For each line of the data below that holds "width", copy the line.

═══

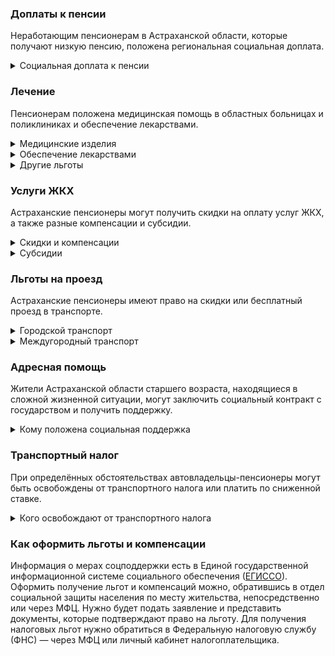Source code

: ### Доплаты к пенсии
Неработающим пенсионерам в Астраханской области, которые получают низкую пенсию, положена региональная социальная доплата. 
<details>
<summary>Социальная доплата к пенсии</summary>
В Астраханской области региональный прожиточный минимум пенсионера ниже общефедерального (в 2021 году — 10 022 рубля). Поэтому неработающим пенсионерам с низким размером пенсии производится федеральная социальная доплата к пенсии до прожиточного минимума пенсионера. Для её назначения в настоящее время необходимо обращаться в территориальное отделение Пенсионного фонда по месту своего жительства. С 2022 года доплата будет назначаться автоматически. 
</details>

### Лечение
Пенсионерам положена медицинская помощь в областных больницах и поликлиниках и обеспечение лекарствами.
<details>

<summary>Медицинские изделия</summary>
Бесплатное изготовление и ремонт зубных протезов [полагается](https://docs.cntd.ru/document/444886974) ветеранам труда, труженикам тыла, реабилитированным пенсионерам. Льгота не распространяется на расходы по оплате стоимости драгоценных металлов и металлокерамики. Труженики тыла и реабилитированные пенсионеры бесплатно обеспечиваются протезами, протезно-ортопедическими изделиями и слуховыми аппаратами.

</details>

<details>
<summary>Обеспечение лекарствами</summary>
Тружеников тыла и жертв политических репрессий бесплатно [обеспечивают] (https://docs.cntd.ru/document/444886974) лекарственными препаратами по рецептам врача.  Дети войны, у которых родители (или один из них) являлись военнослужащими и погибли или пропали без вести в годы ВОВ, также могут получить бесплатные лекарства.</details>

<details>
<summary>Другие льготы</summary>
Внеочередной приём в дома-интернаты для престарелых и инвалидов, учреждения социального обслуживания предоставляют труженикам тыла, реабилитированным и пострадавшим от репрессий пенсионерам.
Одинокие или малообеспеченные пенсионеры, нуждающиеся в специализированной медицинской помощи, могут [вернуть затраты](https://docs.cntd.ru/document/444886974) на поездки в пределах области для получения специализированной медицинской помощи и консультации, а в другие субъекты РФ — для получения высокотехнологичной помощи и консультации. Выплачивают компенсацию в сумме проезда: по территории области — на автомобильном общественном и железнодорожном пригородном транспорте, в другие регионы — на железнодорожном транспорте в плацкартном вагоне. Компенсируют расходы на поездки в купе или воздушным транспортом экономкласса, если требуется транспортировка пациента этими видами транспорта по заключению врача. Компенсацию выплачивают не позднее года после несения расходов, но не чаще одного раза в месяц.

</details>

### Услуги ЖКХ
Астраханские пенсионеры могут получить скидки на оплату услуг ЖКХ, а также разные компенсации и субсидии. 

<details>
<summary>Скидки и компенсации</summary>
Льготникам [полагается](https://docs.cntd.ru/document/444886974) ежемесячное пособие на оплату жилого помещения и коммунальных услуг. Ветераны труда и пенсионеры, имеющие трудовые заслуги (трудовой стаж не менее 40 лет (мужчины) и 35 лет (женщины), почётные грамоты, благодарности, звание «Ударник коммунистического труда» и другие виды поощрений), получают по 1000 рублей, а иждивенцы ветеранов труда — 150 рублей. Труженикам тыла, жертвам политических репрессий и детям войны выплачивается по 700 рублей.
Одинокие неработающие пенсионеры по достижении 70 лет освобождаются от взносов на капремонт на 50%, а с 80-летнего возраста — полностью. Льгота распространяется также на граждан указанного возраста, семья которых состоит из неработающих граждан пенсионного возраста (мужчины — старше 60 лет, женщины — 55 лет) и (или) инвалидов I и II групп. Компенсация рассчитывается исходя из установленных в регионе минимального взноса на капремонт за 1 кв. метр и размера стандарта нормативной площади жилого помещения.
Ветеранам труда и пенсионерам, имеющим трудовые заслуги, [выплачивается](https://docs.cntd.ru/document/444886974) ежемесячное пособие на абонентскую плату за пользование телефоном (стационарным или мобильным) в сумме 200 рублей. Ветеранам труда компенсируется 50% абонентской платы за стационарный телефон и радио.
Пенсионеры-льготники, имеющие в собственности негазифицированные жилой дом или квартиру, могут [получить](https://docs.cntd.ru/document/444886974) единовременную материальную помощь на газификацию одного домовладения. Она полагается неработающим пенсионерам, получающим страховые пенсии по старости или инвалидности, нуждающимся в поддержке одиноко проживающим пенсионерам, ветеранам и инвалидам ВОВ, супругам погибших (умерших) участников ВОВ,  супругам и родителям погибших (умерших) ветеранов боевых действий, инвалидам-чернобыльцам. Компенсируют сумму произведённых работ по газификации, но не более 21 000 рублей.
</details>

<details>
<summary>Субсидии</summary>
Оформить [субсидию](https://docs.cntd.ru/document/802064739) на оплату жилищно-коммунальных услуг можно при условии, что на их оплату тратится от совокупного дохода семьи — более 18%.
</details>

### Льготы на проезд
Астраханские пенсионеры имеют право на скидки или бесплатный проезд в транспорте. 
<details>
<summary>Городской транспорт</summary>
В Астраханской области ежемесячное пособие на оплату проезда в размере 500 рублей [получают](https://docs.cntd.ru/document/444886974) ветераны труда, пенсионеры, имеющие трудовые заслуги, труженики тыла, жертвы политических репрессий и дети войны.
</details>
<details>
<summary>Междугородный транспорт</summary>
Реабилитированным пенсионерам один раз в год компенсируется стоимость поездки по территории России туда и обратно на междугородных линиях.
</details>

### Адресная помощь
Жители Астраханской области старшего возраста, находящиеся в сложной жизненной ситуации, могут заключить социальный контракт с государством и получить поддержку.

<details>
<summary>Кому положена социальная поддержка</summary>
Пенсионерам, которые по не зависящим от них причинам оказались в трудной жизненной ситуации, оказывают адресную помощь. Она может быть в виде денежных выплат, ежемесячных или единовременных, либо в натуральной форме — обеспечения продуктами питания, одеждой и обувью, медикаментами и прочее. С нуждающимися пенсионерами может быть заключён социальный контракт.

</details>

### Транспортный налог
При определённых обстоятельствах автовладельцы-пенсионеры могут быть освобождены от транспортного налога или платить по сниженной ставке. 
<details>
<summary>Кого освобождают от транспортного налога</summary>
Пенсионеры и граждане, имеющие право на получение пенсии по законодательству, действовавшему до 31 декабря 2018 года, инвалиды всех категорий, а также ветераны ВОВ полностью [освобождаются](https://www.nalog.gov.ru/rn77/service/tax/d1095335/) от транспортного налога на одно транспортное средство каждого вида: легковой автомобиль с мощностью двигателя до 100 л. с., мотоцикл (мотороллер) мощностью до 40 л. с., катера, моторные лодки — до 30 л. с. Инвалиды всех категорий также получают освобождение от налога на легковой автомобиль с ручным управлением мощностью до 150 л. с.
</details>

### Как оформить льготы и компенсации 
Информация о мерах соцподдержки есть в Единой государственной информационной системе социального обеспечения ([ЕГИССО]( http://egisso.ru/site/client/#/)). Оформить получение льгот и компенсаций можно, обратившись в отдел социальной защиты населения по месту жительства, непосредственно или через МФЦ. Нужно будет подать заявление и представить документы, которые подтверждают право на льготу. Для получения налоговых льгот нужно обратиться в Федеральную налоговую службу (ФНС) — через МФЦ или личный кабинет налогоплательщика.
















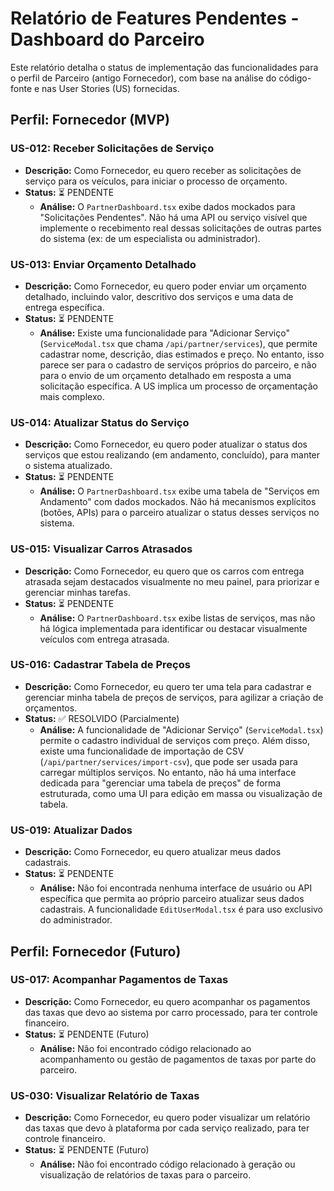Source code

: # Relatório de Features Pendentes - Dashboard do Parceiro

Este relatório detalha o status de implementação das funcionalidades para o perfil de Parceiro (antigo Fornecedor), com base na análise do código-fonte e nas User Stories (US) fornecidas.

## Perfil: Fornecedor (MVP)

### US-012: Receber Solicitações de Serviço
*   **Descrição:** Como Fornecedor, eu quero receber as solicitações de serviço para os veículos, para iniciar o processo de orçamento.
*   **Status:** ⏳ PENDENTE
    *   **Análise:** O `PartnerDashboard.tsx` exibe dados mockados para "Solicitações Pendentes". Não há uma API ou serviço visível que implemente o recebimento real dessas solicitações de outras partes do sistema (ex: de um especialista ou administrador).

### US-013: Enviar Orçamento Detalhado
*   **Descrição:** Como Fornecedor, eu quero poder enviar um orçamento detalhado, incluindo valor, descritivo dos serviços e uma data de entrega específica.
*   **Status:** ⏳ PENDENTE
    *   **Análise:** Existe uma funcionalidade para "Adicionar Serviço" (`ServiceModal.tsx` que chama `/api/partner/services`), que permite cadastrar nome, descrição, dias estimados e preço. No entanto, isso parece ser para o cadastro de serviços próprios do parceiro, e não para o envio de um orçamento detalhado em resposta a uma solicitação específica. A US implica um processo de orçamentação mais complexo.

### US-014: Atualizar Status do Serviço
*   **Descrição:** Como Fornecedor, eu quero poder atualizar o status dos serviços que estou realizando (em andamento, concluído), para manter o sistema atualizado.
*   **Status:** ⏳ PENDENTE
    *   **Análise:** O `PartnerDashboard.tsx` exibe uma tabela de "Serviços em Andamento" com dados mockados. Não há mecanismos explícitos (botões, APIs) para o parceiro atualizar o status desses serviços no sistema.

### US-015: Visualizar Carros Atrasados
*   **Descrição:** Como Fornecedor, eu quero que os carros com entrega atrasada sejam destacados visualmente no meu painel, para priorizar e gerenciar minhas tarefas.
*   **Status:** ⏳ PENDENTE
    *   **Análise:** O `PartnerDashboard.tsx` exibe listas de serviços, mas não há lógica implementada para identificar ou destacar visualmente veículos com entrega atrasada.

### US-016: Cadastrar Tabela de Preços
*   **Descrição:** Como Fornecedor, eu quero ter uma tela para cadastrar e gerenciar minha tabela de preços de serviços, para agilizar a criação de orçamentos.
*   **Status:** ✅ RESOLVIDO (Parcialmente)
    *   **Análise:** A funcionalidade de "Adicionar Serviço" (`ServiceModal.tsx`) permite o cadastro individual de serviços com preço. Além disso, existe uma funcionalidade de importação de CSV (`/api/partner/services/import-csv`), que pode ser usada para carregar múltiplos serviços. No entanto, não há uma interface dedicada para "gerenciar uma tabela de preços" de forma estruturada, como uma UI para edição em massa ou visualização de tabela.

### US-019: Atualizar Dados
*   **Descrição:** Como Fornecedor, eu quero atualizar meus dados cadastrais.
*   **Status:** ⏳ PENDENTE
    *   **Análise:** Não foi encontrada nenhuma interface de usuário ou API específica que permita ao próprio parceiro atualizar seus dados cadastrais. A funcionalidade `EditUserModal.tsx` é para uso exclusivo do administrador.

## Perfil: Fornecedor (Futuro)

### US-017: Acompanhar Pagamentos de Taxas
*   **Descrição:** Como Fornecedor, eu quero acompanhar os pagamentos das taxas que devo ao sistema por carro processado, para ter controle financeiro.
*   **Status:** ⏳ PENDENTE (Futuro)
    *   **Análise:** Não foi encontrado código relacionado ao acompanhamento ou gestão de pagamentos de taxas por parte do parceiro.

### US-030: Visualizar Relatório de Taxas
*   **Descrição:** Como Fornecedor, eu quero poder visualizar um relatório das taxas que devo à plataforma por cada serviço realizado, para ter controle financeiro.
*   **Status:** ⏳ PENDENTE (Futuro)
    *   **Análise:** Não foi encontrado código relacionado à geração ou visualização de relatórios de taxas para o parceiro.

═══

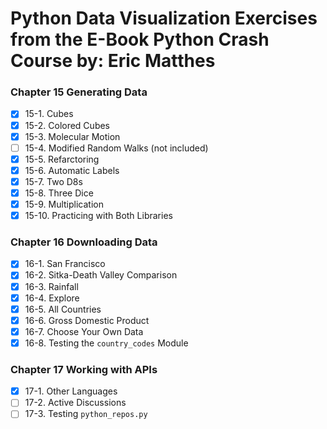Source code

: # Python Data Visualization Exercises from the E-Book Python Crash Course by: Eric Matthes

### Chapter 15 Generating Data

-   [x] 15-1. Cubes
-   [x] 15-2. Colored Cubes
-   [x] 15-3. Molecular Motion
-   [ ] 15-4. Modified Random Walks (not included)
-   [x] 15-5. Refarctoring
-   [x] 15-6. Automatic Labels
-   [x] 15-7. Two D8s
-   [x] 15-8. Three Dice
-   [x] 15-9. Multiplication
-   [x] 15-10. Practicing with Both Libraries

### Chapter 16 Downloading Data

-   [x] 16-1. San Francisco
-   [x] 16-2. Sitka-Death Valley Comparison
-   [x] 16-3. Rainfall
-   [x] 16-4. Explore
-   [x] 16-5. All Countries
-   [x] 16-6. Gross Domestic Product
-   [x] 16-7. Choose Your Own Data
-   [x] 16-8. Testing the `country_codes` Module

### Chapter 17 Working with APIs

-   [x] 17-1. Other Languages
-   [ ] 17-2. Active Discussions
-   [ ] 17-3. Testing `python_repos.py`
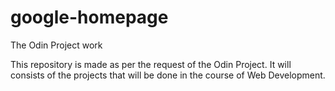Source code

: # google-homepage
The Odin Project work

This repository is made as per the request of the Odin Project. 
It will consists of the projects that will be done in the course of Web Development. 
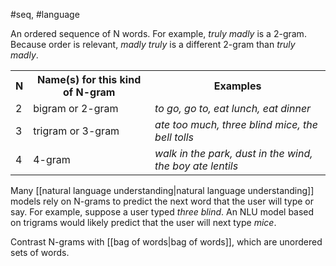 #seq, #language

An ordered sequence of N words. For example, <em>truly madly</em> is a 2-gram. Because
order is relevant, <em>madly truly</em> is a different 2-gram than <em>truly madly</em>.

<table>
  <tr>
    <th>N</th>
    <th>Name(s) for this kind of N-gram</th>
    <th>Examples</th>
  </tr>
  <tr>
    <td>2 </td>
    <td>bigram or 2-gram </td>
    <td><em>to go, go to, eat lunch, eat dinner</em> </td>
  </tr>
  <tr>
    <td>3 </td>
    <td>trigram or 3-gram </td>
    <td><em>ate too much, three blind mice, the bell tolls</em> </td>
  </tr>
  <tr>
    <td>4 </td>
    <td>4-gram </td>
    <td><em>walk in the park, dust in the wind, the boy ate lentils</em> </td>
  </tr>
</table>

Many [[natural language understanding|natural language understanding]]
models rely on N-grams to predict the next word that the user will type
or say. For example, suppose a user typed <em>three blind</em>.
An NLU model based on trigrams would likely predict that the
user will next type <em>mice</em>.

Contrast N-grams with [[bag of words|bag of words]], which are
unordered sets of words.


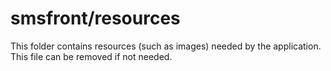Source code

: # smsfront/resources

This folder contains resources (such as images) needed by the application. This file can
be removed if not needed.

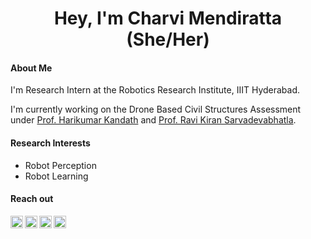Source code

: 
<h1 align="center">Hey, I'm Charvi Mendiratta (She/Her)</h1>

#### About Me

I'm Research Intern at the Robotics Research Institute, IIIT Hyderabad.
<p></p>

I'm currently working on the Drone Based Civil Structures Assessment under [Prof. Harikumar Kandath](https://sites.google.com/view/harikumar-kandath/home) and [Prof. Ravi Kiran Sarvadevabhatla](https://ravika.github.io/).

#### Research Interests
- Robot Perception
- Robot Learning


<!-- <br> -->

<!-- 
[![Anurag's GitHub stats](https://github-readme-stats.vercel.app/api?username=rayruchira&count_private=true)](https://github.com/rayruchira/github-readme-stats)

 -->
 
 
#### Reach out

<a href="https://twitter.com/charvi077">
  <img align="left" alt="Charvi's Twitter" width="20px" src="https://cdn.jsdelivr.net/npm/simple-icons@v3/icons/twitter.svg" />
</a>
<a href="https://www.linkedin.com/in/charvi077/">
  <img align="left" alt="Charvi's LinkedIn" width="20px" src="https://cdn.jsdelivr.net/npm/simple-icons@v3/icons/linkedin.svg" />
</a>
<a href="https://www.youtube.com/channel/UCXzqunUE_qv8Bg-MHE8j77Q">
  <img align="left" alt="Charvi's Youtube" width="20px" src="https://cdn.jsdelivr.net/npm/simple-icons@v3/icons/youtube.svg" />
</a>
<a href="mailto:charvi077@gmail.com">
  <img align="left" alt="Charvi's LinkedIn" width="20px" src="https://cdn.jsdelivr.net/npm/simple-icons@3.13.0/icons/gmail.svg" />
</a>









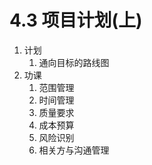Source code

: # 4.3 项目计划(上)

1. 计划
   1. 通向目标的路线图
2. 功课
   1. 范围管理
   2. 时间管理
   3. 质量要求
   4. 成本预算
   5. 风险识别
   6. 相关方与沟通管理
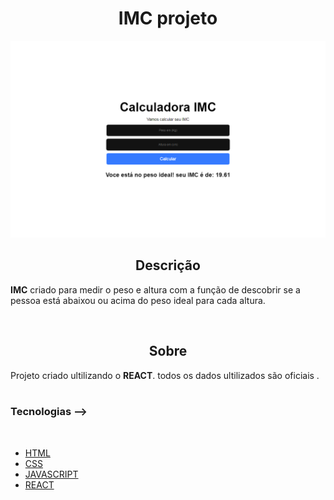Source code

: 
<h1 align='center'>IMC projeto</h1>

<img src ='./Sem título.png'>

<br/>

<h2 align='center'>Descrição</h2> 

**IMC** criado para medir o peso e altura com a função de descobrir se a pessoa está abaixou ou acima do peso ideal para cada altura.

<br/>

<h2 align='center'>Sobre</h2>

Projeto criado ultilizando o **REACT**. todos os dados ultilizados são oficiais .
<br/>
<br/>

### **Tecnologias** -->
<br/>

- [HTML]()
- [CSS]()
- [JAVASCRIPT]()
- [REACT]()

═══

ANSWER SPACE
  <img align="left" alt="Charvi's Twitter" width="20px" src="https://cdn.jsdelivr.net/npm/simple-icons@v3/icons/twitter.svg" />
  <img align="left" alt="Charvi's LinkedIn" width="20px" src="https://cdn.jsdelivr.net/npm/simple-icons@v3/icons/linkedin.svg" />
  <img align="left" alt="Charvi's Youtube" width="20px" src="https://cdn.jsdelivr.net/npm/simple-icons@v3/icons/youtube.svg" />
  <img align="left" alt="Charvi's LinkedIn" width="20px" src="https://cdn.jsdelivr.net/npm/simple-icons@3.13.0/icons/gmail.svg" />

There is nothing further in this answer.